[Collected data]
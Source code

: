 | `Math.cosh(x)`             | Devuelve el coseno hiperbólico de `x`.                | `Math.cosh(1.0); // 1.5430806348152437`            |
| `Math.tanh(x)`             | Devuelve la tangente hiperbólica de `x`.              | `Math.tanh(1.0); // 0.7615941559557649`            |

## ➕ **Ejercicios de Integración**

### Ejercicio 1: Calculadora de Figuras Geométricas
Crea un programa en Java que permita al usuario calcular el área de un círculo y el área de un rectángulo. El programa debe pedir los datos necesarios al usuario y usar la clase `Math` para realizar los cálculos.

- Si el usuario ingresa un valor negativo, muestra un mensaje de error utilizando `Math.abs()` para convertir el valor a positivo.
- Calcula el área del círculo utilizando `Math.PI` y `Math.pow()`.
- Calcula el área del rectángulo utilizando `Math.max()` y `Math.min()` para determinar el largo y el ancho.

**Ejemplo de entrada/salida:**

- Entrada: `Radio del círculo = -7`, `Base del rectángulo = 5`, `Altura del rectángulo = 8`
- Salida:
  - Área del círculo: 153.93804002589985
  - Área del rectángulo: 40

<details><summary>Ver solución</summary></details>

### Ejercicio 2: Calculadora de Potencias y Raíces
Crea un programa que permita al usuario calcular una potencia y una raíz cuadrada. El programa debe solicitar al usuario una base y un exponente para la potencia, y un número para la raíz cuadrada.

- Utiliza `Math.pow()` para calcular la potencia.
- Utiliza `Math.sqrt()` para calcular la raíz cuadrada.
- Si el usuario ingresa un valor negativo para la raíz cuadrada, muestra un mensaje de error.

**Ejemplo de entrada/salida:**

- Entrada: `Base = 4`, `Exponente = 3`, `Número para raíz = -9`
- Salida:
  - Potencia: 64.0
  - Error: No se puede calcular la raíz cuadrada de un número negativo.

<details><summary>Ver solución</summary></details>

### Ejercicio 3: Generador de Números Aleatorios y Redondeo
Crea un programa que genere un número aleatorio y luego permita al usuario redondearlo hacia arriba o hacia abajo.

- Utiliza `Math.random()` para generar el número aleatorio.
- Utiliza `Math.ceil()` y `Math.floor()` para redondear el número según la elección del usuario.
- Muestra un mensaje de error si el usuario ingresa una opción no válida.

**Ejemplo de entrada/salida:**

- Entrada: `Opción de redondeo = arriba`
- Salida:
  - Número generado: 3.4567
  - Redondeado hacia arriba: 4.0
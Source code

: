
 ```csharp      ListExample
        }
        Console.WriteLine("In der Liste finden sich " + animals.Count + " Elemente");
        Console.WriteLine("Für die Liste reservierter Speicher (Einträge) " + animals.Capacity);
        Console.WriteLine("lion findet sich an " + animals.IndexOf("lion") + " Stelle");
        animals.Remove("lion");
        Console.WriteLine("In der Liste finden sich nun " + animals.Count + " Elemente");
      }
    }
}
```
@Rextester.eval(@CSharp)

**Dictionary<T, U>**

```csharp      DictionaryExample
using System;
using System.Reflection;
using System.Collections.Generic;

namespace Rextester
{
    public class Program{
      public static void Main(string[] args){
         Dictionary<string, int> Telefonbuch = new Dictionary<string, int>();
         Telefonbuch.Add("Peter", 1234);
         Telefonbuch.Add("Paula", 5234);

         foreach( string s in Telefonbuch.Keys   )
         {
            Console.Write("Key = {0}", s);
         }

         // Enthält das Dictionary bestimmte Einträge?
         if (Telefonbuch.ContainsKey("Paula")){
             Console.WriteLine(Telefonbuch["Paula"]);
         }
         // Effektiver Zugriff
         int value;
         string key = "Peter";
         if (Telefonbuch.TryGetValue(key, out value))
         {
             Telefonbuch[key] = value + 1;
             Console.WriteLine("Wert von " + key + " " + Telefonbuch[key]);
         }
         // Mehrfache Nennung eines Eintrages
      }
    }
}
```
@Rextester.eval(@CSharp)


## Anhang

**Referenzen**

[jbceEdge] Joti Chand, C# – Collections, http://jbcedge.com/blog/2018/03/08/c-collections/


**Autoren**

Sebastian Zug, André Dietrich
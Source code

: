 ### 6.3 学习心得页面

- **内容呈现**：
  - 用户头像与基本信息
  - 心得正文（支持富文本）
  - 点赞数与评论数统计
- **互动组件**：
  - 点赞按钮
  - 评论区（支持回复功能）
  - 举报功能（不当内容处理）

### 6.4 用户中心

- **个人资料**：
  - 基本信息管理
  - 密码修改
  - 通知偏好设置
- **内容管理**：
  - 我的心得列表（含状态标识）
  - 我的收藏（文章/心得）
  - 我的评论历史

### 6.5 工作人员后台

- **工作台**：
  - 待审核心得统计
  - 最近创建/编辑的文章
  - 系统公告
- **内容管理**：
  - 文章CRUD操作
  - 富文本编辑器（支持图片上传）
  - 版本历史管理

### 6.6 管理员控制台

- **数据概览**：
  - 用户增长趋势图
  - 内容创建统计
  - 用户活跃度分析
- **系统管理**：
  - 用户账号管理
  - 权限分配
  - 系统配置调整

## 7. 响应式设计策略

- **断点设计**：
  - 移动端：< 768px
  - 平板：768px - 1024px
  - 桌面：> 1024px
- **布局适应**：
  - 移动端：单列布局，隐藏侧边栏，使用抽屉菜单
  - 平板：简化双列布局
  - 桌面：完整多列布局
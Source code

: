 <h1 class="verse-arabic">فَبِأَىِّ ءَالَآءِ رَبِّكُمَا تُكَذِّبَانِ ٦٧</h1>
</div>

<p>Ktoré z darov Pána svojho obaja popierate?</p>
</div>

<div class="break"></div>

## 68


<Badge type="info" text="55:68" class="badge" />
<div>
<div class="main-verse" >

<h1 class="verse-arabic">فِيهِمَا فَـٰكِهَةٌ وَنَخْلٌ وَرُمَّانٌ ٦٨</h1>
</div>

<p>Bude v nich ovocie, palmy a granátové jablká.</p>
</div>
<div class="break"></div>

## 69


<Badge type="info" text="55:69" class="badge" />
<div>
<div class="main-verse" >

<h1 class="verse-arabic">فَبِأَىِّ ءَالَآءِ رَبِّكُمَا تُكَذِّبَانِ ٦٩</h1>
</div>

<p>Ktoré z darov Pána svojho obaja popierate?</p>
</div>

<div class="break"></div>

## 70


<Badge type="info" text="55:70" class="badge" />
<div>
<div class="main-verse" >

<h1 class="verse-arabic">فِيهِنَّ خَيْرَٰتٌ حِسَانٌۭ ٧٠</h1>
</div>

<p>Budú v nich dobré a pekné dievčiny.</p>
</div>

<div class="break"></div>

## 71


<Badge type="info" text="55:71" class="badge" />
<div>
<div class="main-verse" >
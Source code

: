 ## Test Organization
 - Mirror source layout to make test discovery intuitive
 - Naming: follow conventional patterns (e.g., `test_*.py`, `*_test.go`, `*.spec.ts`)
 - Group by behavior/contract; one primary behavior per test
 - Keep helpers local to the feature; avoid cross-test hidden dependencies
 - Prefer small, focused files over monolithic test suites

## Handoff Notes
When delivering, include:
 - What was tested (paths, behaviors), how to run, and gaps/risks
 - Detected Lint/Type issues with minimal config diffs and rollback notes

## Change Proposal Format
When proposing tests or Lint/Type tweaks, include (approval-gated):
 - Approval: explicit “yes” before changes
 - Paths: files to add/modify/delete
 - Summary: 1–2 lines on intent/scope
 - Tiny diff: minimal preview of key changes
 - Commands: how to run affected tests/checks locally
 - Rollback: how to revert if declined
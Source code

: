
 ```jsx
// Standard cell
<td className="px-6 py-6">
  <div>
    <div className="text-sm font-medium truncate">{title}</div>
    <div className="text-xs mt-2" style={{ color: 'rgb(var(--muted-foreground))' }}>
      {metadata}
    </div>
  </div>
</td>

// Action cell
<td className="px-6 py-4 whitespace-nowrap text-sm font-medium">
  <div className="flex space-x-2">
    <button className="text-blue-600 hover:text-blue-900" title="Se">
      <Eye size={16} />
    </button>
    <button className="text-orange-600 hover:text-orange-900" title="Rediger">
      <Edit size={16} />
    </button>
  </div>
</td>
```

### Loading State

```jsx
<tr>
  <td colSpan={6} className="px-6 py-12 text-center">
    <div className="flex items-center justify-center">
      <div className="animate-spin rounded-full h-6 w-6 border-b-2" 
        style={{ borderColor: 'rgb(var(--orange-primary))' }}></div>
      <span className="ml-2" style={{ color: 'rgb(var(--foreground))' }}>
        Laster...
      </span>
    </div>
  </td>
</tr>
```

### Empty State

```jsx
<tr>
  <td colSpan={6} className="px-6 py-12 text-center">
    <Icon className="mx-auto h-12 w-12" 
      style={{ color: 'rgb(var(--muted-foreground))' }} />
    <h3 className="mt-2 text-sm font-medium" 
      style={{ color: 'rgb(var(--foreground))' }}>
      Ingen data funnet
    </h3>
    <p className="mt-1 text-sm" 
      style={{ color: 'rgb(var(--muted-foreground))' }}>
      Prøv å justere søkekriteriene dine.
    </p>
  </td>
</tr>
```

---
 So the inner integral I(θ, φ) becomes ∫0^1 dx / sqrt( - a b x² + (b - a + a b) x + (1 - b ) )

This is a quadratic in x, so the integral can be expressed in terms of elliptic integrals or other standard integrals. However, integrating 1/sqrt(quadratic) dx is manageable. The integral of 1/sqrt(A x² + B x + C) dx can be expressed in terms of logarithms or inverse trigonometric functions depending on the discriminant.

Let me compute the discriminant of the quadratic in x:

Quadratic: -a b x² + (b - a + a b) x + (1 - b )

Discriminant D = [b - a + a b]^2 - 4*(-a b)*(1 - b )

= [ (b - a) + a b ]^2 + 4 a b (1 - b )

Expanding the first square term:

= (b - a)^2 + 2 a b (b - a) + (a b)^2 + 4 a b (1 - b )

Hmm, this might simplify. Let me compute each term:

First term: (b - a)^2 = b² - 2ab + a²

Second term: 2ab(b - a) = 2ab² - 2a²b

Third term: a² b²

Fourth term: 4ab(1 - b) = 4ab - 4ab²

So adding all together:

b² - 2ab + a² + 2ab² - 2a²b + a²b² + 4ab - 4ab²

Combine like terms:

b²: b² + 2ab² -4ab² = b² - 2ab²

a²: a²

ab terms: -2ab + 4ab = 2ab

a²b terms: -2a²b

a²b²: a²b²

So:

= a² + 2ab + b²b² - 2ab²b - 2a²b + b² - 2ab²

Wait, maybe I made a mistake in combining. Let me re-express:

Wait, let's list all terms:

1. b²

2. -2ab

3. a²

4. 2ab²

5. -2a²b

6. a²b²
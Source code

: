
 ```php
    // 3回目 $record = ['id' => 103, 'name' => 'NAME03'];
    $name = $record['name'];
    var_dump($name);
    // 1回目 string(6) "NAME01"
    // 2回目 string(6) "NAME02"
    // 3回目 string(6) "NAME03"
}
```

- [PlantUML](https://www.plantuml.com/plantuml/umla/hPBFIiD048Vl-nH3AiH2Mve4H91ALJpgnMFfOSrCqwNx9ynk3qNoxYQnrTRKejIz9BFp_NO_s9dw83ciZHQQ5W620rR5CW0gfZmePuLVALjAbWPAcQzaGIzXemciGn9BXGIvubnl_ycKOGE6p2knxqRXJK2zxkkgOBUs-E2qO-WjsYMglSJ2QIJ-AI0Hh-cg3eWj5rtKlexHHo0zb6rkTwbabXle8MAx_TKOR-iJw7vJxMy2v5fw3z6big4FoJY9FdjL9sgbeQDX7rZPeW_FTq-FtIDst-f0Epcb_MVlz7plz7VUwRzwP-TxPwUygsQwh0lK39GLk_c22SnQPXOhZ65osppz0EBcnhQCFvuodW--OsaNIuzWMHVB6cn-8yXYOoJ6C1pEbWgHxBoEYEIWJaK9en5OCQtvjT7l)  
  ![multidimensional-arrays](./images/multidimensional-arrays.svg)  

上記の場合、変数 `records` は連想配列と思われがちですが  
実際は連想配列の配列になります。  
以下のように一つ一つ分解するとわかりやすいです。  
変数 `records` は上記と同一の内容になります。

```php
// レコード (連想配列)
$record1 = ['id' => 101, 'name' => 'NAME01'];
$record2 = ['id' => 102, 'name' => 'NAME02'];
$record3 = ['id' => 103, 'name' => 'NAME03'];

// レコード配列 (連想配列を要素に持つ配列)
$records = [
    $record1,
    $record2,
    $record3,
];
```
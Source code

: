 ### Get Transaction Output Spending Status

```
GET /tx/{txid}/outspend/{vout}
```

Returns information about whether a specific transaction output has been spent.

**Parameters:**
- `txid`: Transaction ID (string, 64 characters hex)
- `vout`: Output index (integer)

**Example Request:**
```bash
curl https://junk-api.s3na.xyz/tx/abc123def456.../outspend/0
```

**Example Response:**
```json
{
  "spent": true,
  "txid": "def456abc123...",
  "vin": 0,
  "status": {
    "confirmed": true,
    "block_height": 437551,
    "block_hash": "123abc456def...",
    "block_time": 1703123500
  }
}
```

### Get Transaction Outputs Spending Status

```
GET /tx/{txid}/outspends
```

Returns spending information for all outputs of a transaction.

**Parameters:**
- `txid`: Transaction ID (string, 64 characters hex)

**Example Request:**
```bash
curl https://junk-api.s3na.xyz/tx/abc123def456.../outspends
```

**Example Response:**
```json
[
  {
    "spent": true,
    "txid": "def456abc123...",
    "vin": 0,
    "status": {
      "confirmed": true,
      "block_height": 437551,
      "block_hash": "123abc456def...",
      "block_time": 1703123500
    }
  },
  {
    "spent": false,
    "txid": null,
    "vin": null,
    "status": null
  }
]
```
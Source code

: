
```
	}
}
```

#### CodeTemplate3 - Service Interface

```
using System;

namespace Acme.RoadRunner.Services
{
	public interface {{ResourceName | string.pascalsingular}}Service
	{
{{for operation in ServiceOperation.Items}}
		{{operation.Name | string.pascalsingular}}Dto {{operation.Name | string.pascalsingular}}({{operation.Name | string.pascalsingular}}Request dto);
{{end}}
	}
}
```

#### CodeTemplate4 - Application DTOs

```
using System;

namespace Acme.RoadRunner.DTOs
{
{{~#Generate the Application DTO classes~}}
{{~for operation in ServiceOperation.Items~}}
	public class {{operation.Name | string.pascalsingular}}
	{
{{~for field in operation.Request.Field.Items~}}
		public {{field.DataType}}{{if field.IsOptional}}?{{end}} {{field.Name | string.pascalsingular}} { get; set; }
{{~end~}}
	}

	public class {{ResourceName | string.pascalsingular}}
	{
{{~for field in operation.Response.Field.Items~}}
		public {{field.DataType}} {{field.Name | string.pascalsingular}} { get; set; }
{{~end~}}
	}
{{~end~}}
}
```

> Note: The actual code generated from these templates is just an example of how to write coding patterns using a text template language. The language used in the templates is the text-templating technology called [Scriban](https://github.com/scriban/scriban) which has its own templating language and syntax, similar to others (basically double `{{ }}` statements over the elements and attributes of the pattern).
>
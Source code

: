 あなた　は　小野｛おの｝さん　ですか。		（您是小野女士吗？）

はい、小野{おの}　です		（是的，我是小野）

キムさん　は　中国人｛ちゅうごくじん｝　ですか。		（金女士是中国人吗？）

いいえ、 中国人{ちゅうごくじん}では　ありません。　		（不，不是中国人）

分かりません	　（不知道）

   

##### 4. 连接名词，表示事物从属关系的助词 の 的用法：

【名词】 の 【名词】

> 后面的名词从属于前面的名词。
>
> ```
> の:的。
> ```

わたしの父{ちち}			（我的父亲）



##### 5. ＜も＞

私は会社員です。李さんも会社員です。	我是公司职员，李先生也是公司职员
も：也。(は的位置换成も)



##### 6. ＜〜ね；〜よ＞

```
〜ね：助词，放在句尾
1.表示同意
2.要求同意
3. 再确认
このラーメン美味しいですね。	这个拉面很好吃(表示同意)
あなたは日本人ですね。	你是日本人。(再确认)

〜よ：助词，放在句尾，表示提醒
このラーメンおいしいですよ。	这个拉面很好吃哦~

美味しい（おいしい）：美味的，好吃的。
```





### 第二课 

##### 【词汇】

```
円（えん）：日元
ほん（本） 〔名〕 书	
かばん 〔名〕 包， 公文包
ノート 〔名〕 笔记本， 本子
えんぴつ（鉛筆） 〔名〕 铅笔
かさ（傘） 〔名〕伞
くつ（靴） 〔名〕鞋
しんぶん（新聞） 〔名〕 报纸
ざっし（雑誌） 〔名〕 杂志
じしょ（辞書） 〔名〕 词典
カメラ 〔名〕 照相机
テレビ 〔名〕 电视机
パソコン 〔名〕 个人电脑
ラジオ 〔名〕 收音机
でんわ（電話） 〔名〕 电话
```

## Task requirements
After locating the line that contains "### Ejercicio 1: Calculadora", please copy exactly every line from the start of the records through it, and nothing else.

## Task answer
Source code

: | `Math.cosh(x)`             | Devuelve el coseno hiperbólico de `x`.                | `Math.cosh(1.0); // 1.5430806348152437`            |
| `Math.tanh(x)`             | Devuelve la tangente hiperbólica de `x`.              | `Math.tanh(1.0); // 0.7615941559557649`            |

## ➕ **Ejercicios de Integración**

### Ejercicio 1: Calculadora de Figuras Geométricas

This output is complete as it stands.